RFR (M): 8060697: Improve G1 Heap Growth Heuristics

Kim Barrett kim.barrett at oracle.com
Wed Nov 25 02:55:22 UTC 2015

On Nov 23, 2015, at 10:02 PM, Tom Benson <tom.benson at oracle.com> wrote:
> Hi,
> Here is a proposed change to the G1 heap growth code for review. I've added a detailed description to the CR, but here is the short version: After a GC pause, the average ratio of time spent in recent GC pauses vs overall time is computed. If it exceeds GCTimeRatio, the heap is expanded by a fixed amount.  With the new code, some deficiencies in the ratio tracking are addressed, and the expansion size is scaled according to how much the desired ratio is, on average, exceeded by.  The target ratio itself is also scaled at the lowest heap sizes.
> The case that triggered this was actually JDK-8132077, where the JVM'08 Compress benchmark saw a 40% degradation.  It was due to the heap being about half the size in some runs, because of the way heap growth worked.
> I'm still collecting the final performance data for this version, and will attach it to the CR.  Earlier experimental versions showed good improvements in consistency of heap sizes.  A couple of benchmarks average a percentage point or two lower, while others improve by that much or more.  No growth percentage or scaling is going to be ideal for every test, but the goal was to maintain performance without growing too large.
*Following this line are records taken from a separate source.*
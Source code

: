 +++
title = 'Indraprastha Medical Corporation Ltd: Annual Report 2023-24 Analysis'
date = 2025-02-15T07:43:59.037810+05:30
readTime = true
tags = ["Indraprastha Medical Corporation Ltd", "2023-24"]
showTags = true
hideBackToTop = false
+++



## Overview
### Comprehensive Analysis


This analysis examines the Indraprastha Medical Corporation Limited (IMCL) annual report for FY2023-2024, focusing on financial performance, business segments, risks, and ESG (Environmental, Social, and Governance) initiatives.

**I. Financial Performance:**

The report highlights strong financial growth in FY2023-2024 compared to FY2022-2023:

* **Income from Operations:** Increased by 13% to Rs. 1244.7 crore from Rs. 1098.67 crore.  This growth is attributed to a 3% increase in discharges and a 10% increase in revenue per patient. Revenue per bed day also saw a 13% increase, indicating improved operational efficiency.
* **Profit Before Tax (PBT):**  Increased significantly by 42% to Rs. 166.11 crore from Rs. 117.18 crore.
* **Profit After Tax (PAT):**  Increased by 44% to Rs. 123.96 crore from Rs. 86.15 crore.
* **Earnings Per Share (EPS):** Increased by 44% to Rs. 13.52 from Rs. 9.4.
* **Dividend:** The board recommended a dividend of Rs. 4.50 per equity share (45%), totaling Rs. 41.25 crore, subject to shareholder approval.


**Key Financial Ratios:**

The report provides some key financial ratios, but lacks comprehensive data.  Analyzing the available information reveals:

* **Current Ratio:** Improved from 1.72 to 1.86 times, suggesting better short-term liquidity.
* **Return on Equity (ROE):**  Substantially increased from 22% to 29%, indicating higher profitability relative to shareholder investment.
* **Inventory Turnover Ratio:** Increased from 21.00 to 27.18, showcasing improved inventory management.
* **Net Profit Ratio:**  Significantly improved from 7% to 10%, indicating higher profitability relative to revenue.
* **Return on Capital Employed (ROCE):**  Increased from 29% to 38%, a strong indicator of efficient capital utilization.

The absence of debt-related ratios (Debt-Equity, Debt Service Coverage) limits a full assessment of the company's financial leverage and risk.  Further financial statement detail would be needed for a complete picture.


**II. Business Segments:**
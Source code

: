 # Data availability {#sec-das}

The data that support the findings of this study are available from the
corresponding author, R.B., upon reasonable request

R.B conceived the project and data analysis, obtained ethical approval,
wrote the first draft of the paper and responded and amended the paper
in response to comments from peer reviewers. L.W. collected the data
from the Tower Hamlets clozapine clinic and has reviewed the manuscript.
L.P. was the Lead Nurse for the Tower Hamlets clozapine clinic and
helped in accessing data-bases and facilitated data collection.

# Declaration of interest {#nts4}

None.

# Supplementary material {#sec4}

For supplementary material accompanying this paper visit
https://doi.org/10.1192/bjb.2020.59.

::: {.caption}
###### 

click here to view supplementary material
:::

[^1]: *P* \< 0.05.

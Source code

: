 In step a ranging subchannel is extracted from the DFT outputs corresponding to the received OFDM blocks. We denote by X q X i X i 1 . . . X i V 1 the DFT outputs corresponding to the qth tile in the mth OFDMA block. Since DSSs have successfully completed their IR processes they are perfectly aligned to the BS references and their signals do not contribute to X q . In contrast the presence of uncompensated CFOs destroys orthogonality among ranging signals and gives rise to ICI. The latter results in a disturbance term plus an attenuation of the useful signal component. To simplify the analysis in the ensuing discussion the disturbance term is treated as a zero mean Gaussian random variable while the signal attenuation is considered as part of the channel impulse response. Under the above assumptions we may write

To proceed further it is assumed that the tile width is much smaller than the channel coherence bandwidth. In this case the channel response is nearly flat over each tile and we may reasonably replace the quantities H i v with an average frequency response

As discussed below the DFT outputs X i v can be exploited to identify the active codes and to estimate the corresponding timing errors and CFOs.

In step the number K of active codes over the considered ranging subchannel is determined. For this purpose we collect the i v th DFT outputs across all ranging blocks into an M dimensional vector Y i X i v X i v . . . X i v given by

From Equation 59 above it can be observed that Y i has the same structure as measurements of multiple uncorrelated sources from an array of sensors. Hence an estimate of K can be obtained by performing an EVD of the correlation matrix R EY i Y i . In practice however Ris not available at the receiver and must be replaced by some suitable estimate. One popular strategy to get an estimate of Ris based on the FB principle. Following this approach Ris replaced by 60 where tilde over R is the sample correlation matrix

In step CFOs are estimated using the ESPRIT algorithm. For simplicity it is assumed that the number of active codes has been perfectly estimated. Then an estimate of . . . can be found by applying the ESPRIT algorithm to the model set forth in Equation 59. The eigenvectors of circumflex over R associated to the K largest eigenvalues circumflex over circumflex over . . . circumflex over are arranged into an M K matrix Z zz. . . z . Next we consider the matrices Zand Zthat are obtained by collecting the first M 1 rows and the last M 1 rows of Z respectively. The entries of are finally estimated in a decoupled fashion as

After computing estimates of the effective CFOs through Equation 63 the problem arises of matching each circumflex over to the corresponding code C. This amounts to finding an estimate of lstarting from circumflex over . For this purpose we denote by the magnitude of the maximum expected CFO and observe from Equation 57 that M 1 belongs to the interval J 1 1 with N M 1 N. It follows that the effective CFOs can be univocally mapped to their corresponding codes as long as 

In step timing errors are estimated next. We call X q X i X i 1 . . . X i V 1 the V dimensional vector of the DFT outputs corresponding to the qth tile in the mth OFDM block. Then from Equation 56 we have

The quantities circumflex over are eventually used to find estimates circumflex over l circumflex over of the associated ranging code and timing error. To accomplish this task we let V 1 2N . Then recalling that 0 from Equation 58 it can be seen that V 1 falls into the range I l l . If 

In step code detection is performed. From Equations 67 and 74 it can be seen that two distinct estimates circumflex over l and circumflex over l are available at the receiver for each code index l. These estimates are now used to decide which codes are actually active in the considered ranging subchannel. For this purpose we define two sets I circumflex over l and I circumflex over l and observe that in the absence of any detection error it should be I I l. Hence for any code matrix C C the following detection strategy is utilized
In fact, some tests now use much smaller heaps.
> CR:
> https://bugs.openjdk.java.net/browse/JDK-8060697
> Webrev:
> http://cr.openjdk.java.net/~tbenson/8060697/webrev/

Generally looks good; just a few very minor things, most of which you can
take or ignore as you prefer.  I don't need a new webrev for any of these.

The comments were very helpful in understanding what's going on.

I suspect you are introducing some implicit conversions that will cause
problems for the SAP folks; see discussion of 8143215: gcc 4.1.2: fix three
issues breaking the build.  But the resolution for that is still being
discussed, and we don't have an easy way to discover these for ourselves, so
I don't think you should worry about it here right now.

1571       static double const MinScaleDownFactor = 0.2;
1572       static double const MaxScaleUpFactor = 2;
1573       static double const StartScaleDownAt = _gc_overhead_perc;
1574       static double const StartScaleUpAt = _gc_overhead_perc * 1.5;
1575       static double const ScaleUpRange = _gc_overhead_perc * 2.0;

I suggest these not be static.

It doesn't really matter for the first two.

But for the others, there is a hidden cost to making them static, due to
some compilers ensuring thread-safe initialization.  C++11 mandates
thread-safe initialization of function scoped statics.  gcc has implemented
that starting circa gcc4.0 (if I recall correctly), controlled by a CLA
(-f[no]-threadsafe-statics).  Visual Studio 2013 also includes this feature,
as part of their incremental rollout of C++11 (and later) features.  I don't
know about other compilers.

The cost of making them static is likely at least comparable to computing
them.  And making them static implies the _gc_overhead_perc is effectively a
constant, which appears to be true today, but who knows what will happen

1587         scale_factor = MAX2<double>(scale_factor, MinScaleDownFactor);
1590         scale_factor = MIN2<double>(scale_factor, MaxScaleUpFactor);

The explicit double template parameter isn't needed here, since the
arguments are already both doubles.

1525     threshold = (threshold * ((double)_g1->capacity() / (double)(_g1->max_capacity() / 2)));

This might be easier to read if it used "threshold *= ...".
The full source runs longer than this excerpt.